Startup Chiplytics has fake semiconductors in its sights

A brand new hardware security company – Chiplytics – has been launched with the objective of bringing a semiconductor authentication technology to market.

The Albuquerque-based startup – co-founded by semiconductor industry veterans Stephen DiBartolomeo Steven Dourmashkin and Matthew Skeels – has emerged out of the Scout Ventures incubator.

Chiplytics' first device, the Chiplytics One, can be used to fight counterfeiting, and ensure the safety and compliance of semiconductor components as they move through commerce channels, according to the company.

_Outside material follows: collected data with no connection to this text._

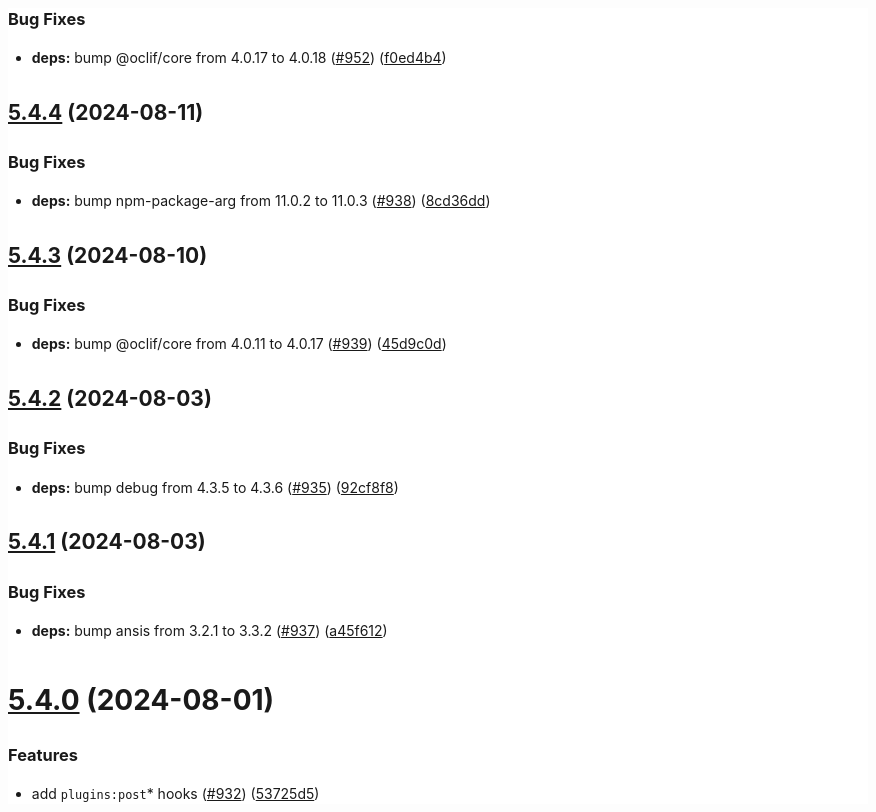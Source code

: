 ### Bug Fixes

- **deps:** bump @oclif/core from 4.0.17 to 4.0.18 ([#952](https://github.com/oclif/plugin-plugins/issues/952)) ([f0ed4b4](https://github.com/oclif/plugin-plugins/commit/f0ed4b4ffaf749a2ea5eb6aae8338f343bf09335))

## [5.4.4](https://github.com/oclif/plugin-plugins/compare/5.4.3...5.4.4) (2024-08-11)

### Bug Fixes

- **deps:** bump npm-package-arg from 11.0.2 to 11.0.3 ([#938](https://github.com/oclif/plugin-plugins/issues/938)) ([8cd36dd](https://github.com/oclif/plugin-plugins/commit/8cd36dd2c63267b37dadcf2eeed60b0be9cde2dc))

## [5.4.3](https://github.com/oclif/plugin-plugins/compare/5.4.2...5.4.3) (2024-08-10)

### Bug Fixes

- **deps:** bump @oclif/core from 4.0.11 to 4.0.17 ([#939](https://github.com/oclif/plugin-plugins/issues/939)) ([45d9c0d](https://github.com/oclif/plugin-plugins/commit/45d9c0dd06810f6c87aa0bbf0e501f4c7683b4ae))

## [5.4.2](https://github.com/oclif/plugin-plugins/compare/5.4.1...5.4.2) (2024-08-03)

### Bug Fixes

- **deps:** bump debug from 4.3.5 to 4.3.6 ([#935](https://github.com/oclif/plugin-plugins/issues/935)) ([92cf8f8](https://github.com/oclif/plugin-plugins/commit/92cf8f86606995f1e8b9276a8042f2de9c7e5796))

## [5.4.1](https://github.com/oclif/plugin-plugins/compare/5.4.0...5.4.1) (2024-08-03)

### Bug Fixes

- **deps:** bump ansis from 3.2.1 to 3.3.2 ([#937](https://github.com/oclif/plugin-plugins/issues/937)) ([a45f612](https://github.com/oclif/plugin-plugins/commit/a45f6120cc04d2746c0af55eafb11f5b9a4ab445))

# [5.4.0](https://github.com/oclif/plugin-plugins/compare/5.3.9...5.4.0) (2024-08-01)

### Features

- add `plugins:post`\* hooks ([#932](https://github.com/oclif/plugin-plugins/issues/932)) ([53725d5](https://github.com/oclif/plugin-plugins/commit/53725d59245b98069b8aa7e14e8625628dd992cc))
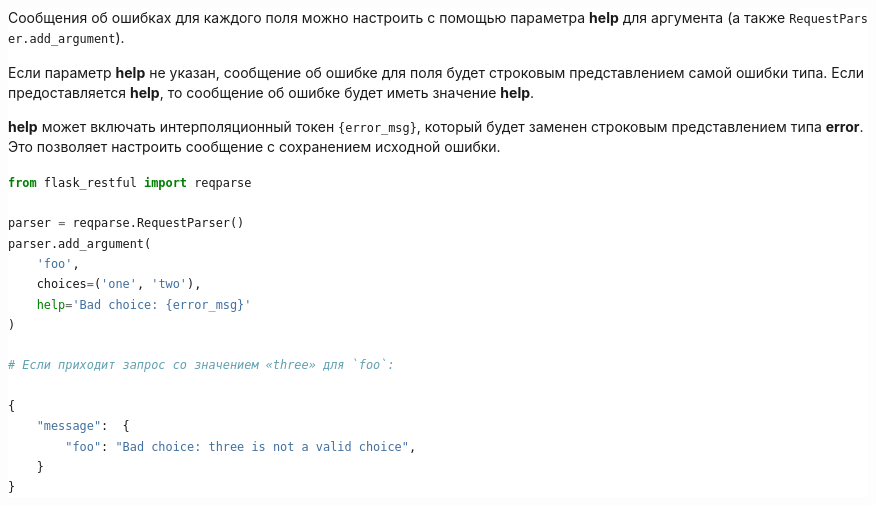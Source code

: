 Сообщения об ошибках для каждого поля можно настроить с помощью параметра **help** для аргумента (а также `RequestParser.add_argument`).

Если параметр **help** не указан, сообщение об ошибке для поля будет строковым представлением самой ошибки типа. Если предоставляется **help**, то сообщение об ошибке будет иметь значение **help**.

**help** может включать интерполяционный токен `{error_msg}`, который будет заменен строковым представлением типа **error**. Это позволяет настроить сообщение с сохранением исходной ошибки.

```python
from flask_restful import reqparse

parser = reqparse.RequestParser()
parser.add_argument(
    'foo',
    choices=('one', 'two'),
    help='Bad choice: {error_msg}'
)

# Если приходит запрос со значением «three» для `foo`:

{
    "message":  {
        "foo": "Bad choice: three is not a valid choice",
    }
}
```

It claims the unit is the first inspection platform that combines electrical and optical testing to build data sets to detect small differences to identify clones, counterfeits or damaged chips, screening them before they are installed into systems. The first devices are now being road-tested with potential customers.

DiBartolomeo built and launched Chiplytics through a collaboration with the National Nuclear Security Administration and Sandia National Labs, where the technology behind Chiplytics One was originally invented.

"Working with Scout Ventures to launch Chiplytics has allowed my co-founders and I to execute on our shared vision for a robust and trusted microelectronics supply chain, utilising the resources and intellectual heft of our nation’s top scientists to commercialize technology that will have an immediate impact on national security and global collaboration," said DiBartolomeo.

"At present, the global chip shortage and lack of compliance in the industry at large poses a massive risk for companies and governments worldwide," he added.

"Our mission is to protect critical infrastructure, military equipment, automobiles, and other high-reliability systems from counterfeit or unauthentic chips, where failure could result in serious damage or casualties."

Counterfeit semiconductors pose an estimated $200bn risk per year to the global electronics supply chain, and the current global chip shortage makes this risk even greater.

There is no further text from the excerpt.